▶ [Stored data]
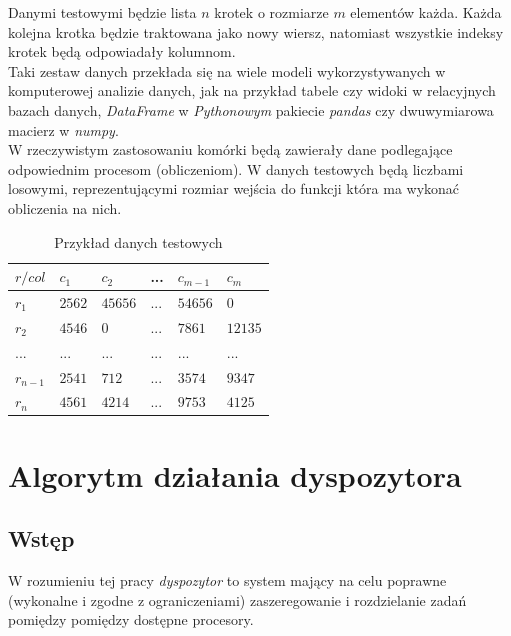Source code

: \documentclass[brudnopis]{xmgr}
\begin{document}
Danymi testowymi będzie lista $n$ krotek o rozmiarze $m$ elementów każda.
Każda kolejna krotka będzie traktowana jako nowy wiersz, natomiast wszystkie indeksy krotek będą odpowiadały kolumnom. 
\medskip\\

Taki zestaw danych przekłada się na wiele modeli wykorzystywanych w komputerowej analizie danych, jak na przykład tabele czy widoki w relacyjnych bazach danych, \emph{DataFrame} w \emph{Pythonowym} pakiecie \emph{pandas} czy dwuwymiarowa macierz w \emph{numpy}.
\medskip\\

W rzeczywistym zastosowaniu komórki będą zawierały dane podlegające odpowiednim procesom (obliczeniom).
W danych testowych będą liczbami losowymi, reprezentującymi rozmiar wejścia do funkcji która ma wykonać obliczenia na nich.
\medskip\\

\begin{table}[!tbh]
\begin{tabular}{|l|l|l|l|l|l|} \hline
$r / col$   & $c_1$     & $c_2$     & ...   & $c_{m-1}$ & $c_{m}$   \\ \hline
$r_1$       & $2562$    & $45656$   & ...   & $54656$   & $0$       \\ \hline
$r_2$       & $4546$    & $0$       & ...   & $7861$    & $12135$   \\ \hline
$...$       & $...$     & $...$     & $...$ & $...$     & $...$     \\ \hline
$r_{n-1}$   & $2541$   & $712$      & ...   & $3574$    & $9347$    \\ \hline
$r_{n}$     & $4561$   & $4214$     & ...   & $9753$    & $4125$    \\ \hline
\end{tabular}
\caption{Przykład danych testowych\label{tab:example-sched-out}}
\end{table}

\chapter{Algorytm działania dyspozytora}

\section{Wstęp}

W rozumieniu tej pracy \emph{dyspozytor} to system mający na celu poprawne (wykonalne i zgodne z ograniczeniami) zaszeregowanie i rozdzielanie zadań pomiędzy pomiędzy dostępne procesory.
\medskip\\
\end{document}
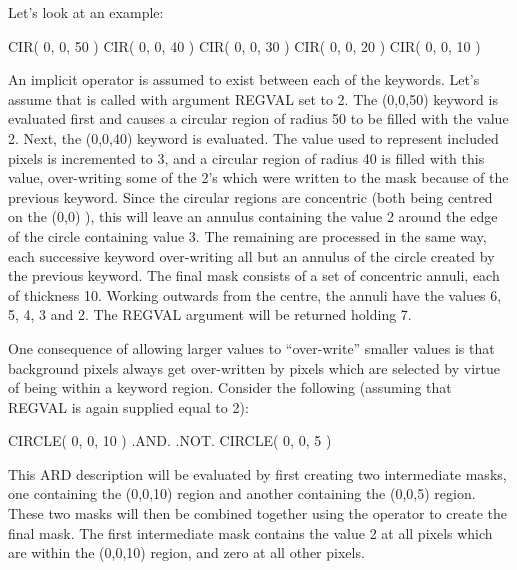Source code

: \documentclass[11pt,nolof]{starlink}
\begin{document}
Let's look at an example:

\small
\begin{terminalv}
      CIR( 0, 0, 50 )
      CIR( 0, 0, 40 )
      CIR( 0, 0, 30 )
      CIR( 0, 0, 20 )
      CIR( 0, 0, 10 )
\end{terminalv}
\normalsize

An implicit  operator is assumed to exist between each of the 
keywords. Let's assume that  is called with argument REGVAL set to
2. The (0,0,50) keyword is evaluated first and causes a circular region
of radius 50 to be filled with the value 2. Next, the (0,0,40) keyword is
evaluated. The value used to represent included pixels is incremented to 3, and
a circular region of radius 40 is filled with this value, over-writing some of
the 2's which were written to the mask because of the previous keyword. Since
the circular regions are concentric (both being centred on the (0,0) ), this
will leave an annulus containing the value 2 around the edge of the circle
containing value 3. The remaining  are processed in the same way, each
successive keyword over-writing all but an annulus of the circle created by the
previous keyword. The final mask consists of a set of concentric annuli, each of
thickness 10. Working outwards from the centre, the annuli have the values 6, 5,
4, 3 and 2. The REGVAL argument will be returned holding 7.

One consequence of allowing larger values to ``over-write'' smaller values is
that background pixels always get over-written by pixels which are selected by
virtue of being within a keyword region. Consider the following (assuming that
REGVAL is again supplied equal to 2):

\small
\begin{terminalv}
      CIRCLE( 0, 0, 10 ) .AND. .NOT. CIRCLE( 0, 0, 5 )
\end{terminalv}
\normalsize

This ARD description will be evaluated by first creating two intermediate masks,
one containing the (0,0,10) region and another containing the
(0,0,5) region. These two masks will then be combined together using
the  operator to create the final mask. The first intermediate mask
contains the value 2 at all pixels which are within the (0,0,10) region,
and zero at all other pixels.
\end{document}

▶ [Work item]
A faithful, complete copy of the records above is required, one that contains no pictures.

▶ [Solution to the exercise]
Source code

: \documentclass[brudnopis]{xmgr}
\begin{document}
Danymi testowymi będzie lista $n$ krotek o rozmiarze $m$ elementów każda.
Każda kolejna krotka będzie traktowana jako nowy wiersz, natomiast wszystkie indeksy krotek będą odpowiadały kolumnom. 
\medskip\\

Taki zestaw danych przekłada się na wiele modeli wykorzystywanych w komputerowej analizie danych, jak na przykład tabele czy widoki w relacyjnych bazach danych, \emph{DataFrame} w \emph{Pythonowym} pakiecie \emph{pandas} czy dwuwymiarowa macierz w \emph{numpy}.
\medskip\\

W rzeczywistym zastosowaniu komórki będą zawierały dane podlegające odpowiednim procesom (obliczeniom).
W danych testowych będą liczbami losowymi, reprezentującymi rozmiar wejścia do funkcji która ma wykonać obliczenia na nich.
\medskip\\

\begin{table}[!tbh]
\begin{tabular}{|l|l|l|l|l|l|} \hline
$r / col$   & $c_1$     & $c_2$     & ...   & $c_{m-1}$ & $c_{m}$   \\ \hline
$r_1$       & $2562$    & $45656$   & ...   & $54656$   & $0$       \\ \hline
$r_2$       & $4546$    & $0$       & ...   & $7861$    & $12135$   \\ \hline
$...$       & $...$     & $...$     & $...$ & $...$     & $...$     \\ \hline
$r_{n-1}$   & $2541$   & $712$      & ...   & $3574$    & $9347$    \\ \hline
$r_{n}$     & $4561$   & $4214$     & ...   & $9753$    & $4125$    \\ \hline
\end{tabular}
\caption{Przykład danych testowych\label{tab:example-sched-out}}
\end{table}

\chapter{Algorytm działania dyspozytora}

\section{Wstęp}

W rozumieniu tej pracy \emph{dyspozytor} to system mający na celu poprawne (wykonalne i zgodne z ograniczeniami) zaszeregowanie i rozdzielanie zadań pomiędzy pomiędzy dostępne procesory.
\medskip\\
\end{document}
Source code

: \documentclass[11pt,nolof]{starlink}
\begin{document}
Let's look at an example:

\small
\begin{terminalv}
      CIR( 0, 0, 50 )
      CIR( 0, 0, 40 )
      CIR( 0, 0, 30 )
      CIR( 0, 0, 20 )
      CIR( 0, 0, 10 )
\end{terminalv}
\normalsize

An implicit  operator is assumed to exist between each of the 
keywords. Let's assume that  is called with argument REGVAL set to
2. The (0,0,50) keyword is evaluated first and causes a circular region
of radius 50 to be filled with the value 2. Next, the (0,0,40) keyword is
evaluated. The value used to represent included pixels is incremented to 3, and
a circular region of radius 40 is filled with this value, over-writing some of
the 2's which were written to the mask because of the previous keyword. Since
the circular regions are concentric (both being centred on the (0,0) ), this
will leave an annulus containing the value 2 around the edge of the circle
containing value 3. The remaining  are processed in the same way, each
successive keyword over-writing all but an annulus of the circle created by the
previous keyword. The final mask consists of a set of concentric annuli, each of
thickness 10. Working outwards from the centre, the annuli have the values 6, 5,
4, 3 and 2. The REGVAL argument will be returned holding 7.

One consequence of allowing larger values to ``over-write'' smaller values is
that background pixels always get over-written by pixels which are selected by
virtue of being within a keyword region. Consider the following (assuming that
REGVAL is again supplied equal to 2):

\small
\begin{terminalv}
      CIRCLE( 0, 0, 10 ) .AND. .NOT. CIRCLE( 0, 0, 5 )
\end{terminalv}
\normalsize

This ARD description will be evaluated by first creating two intermediate masks,
one containing the (0,0,10) region and another containing the
(0,0,5) region. These two masks will then be combined together using
the  operator to create the final mask. The first intermediate mask
contains the value 2 at all pixels which are within the (0,0,10) region,
and zero at all other pixels.
\end{document}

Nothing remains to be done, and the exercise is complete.